The depth of the characters makes them as real as your own friends, family and acquaintances; the whys behind the personal failures emerge throughout the storyline; and the ever-longing desire to be loved and accepted permeates the novel. When rumors of a miracle is spread across the states, homeless men and women caught up in alcoholism cause an unfathomable influx into the city of Dublin, leaving the dying town to deal with the homeless and how to feed them without enabling them, one of whom is Riley.
Interwoven into the story are tidbits of information that give you clues as to the mystery of what has and is transpiring behind the main scene. These tidbits create suspense that keep you glued to the book, piecing together the mystery of what happened in Riley’s life that haunts him and keeps Willa running and hiding for her life. Deceit, betrayal, murder, lawsuits, destruction, and fear for their lives keep the intensity of the drama consistent from the first page to the last.
The author’s descriptive prose, such as pregnant clouds, virgin snow, sparkling ice, miserly sun, and steely waters adds a fresh depth to the story. I loved the way he wove these envisioning descriptions through this novel in his rich style of writing. It adds to the complexity of the plots that twist and turn constantly throughout.

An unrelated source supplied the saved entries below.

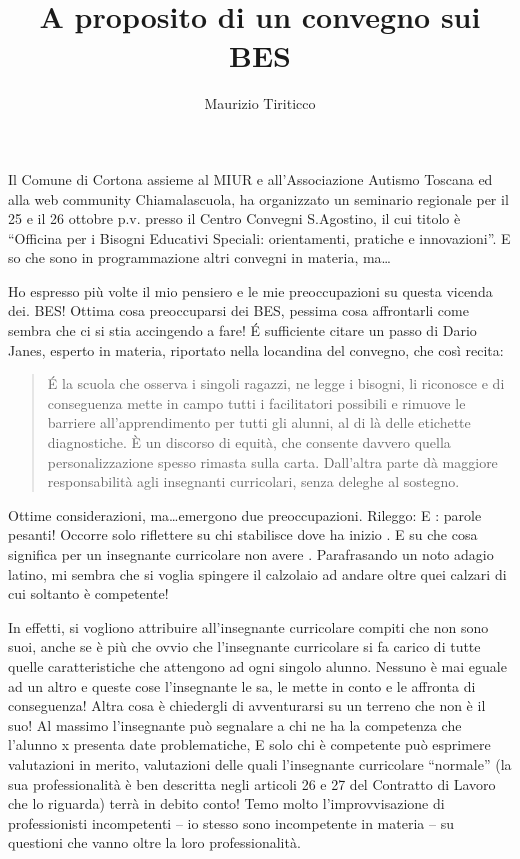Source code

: \author{Maurizio Tiriticco}
\title{A proposito di un convegno sui BES}
\label{cha:Maurizio Tiriticco221013}
\maketitle
{}
Il Comune di Cortona assieme al MIUR e all'Associazione Autismo Toscana ed alla web community Chiamalascuola, ha organizzato un seminario regionale per il 25 e il 26 ottobre p.v. presso il Centro Convegni S.Agostino, il cui titolo è “Officina per i Bisogni Educativi Speciali: orientamenti, pratiche e innovazioni”. E so che sono in programmazione altri convegni in materia, ma\dots

Ho espresso più volte il mio pensiero e le mie preoccupazioni su questa vicenda dei. BES! Ottima cosa preoccuparsi dei BES, pessima cosa affrontarli come sembra che ci si stia accingendo a fare! \'{E} sufficiente citare un passo di Dario Janes, esperto in materia, riportato nella locandina del convegno, che così recita: 
\begin{quote}
\'{E} la scuola che osserva i singoli ragazzi, ne legge i bisogni, li riconosce e di conseguenza mette in campo tutti i facilitatori possibili e rimuove le barriere all'apprendimento per tutti gli alunni, al di là delle etichette diagnostiche. È un discorso di equità, che consente davvero quella personalizzazione spesso rimasta sulla carta. Dall'altra parte dà maggiore responsabilità agli insegnanti curricolari, senza deleghe al sostegno.
\end{quote}
Ottime considerazioni, ma\dots emergono due preoccupazioni. Rileggo:  E : parole pesanti! Occorre solo riflettere su chi stabilisce dove ha inizio . E su che cosa significa per un insegnante curricolare non avere . Parafrasando un noto adagio latino, mi sembra che si voglia spingere il calzolaio ad andare oltre quei calzari di cui soltanto è competente!

In effetti, si vogliono attribuire all'insegnante curricolare compiti che non sono suoi, anche se è più che ovvio che l'insegnante curricolare si fa carico di tutte quelle caratteristiche che attengono ad ogni singolo alunno. Nessuno è mai eguale ad un altro e queste cose l'insegnante le sa, le mette in conto e le affronta di conseguenza! Altra cosa è chiedergli di avventurarsi su un terreno che non è il suo! Al massimo l'insegnante può segnalare a chi ne ha la competenza che l'alunno x presenta date problematiche, E solo chi è competente può esprimere valutazioni in merito, valutazioni delle quali l'insegnante curricolare “normale” (la sua professionalità è ben descritta negli articoli 26 e 27 del Contratto di Lavoro che lo riguarda) terrà in debito conto! Temo molto l'improvvisazione di professionisti incompetenti – io stesso sono incompetente in materia – su questioni che vanno oltre la loro professionalità.

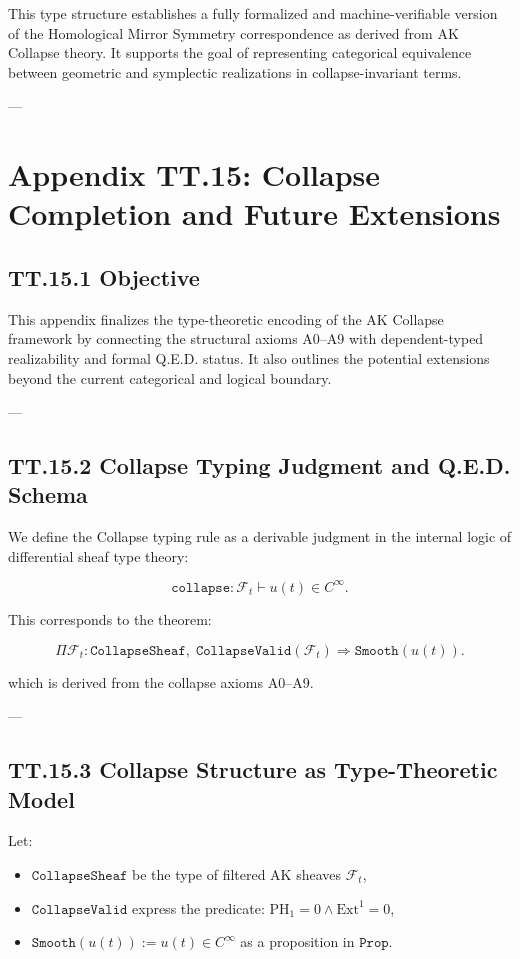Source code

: \documentclass[11pt]{article}
\begin{document}
This type structure establishes a fully formalized and machine-verifiable version  
of the Homological Mirror Symmetry correspondence as derived from AK Collapse theory.  
It supports the goal of representing categorical equivalence  
between geometric and symplectic realizations in collapse-invariant terms.

---

\section*{Appendix TT.15: Collapse Completion and Future Extensions}

\subsection*{TT.15.1 Objective}

This appendix finalizes the type-theoretic encoding of the AK Collapse framework by connecting the structural axioms A0–A9  
with dependent-typed realizability and formal Q.E.D. status.  
It also outlines the potential extensions beyond the current categorical and logical boundary.

---

\subsection*{TT.15.2 Collapse Typing Judgment and Q.E.D. Schema}

We define the Collapse typing rule as a derivable judgment in the internal logic of differential sheaf type theory:

\[
\texttt{collapse} : \mathcal{F}_t \vdash u(t) \in C^\infty.
\]

This corresponds to the theorem:

\[
\Pi \mathcal{F}_t : \texttt{CollapseSheaf},\;
\texttt{CollapseValid}(\mathcal{F}_t)
\Rightarrow
\texttt{Smooth}(u(t)).
\]

which is derived from the collapse axioms A0–A9.

---

\subsection*{TT.15.3 Collapse Structure as Type-Theoretic Model}

Let:

\begin{itemize}
  \item $\texttt{CollapseSheaf}$ be the type of filtered AK sheaves $\mathcal{F}_t$,
  \item $\texttt{CollapseValid}$ express the predicate: $\mathrm{PH}_1 = 0 \wedge \mathrm{Ext}^1 = 0$,
  \item $\texttt{Smooth}(u(t)) := u(t) \in C^\infty$ as a proposition in $\texttt{Prop}$.
\end{itemize}
\end{document}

Hope and redemption was always there for the asking, it’s just that Riley had to be willing to look for the real source of redemption, instead of relying on science for a ‘miracle cure.’ He learns that he cannot fix everything, but that there is One who can, but in a way that Riley hasn’t yet experienced. The powerful ending was not foreseen and is powerful!
One negative for me was the doctrinal issue about redemption through Communion. It’s actually in the Person we remember when taking Communion. I would also like the warning to recovering alcoholics placed at the end of the story instead of in the epilogue section. It’s vital.
This book can be used for other issues than just alcoholism. There is Godly wisdom that can be gleaned for any situation men or women find themselves in.
This book was provided by the author in exchange for my honest review. No monetary compensation was received.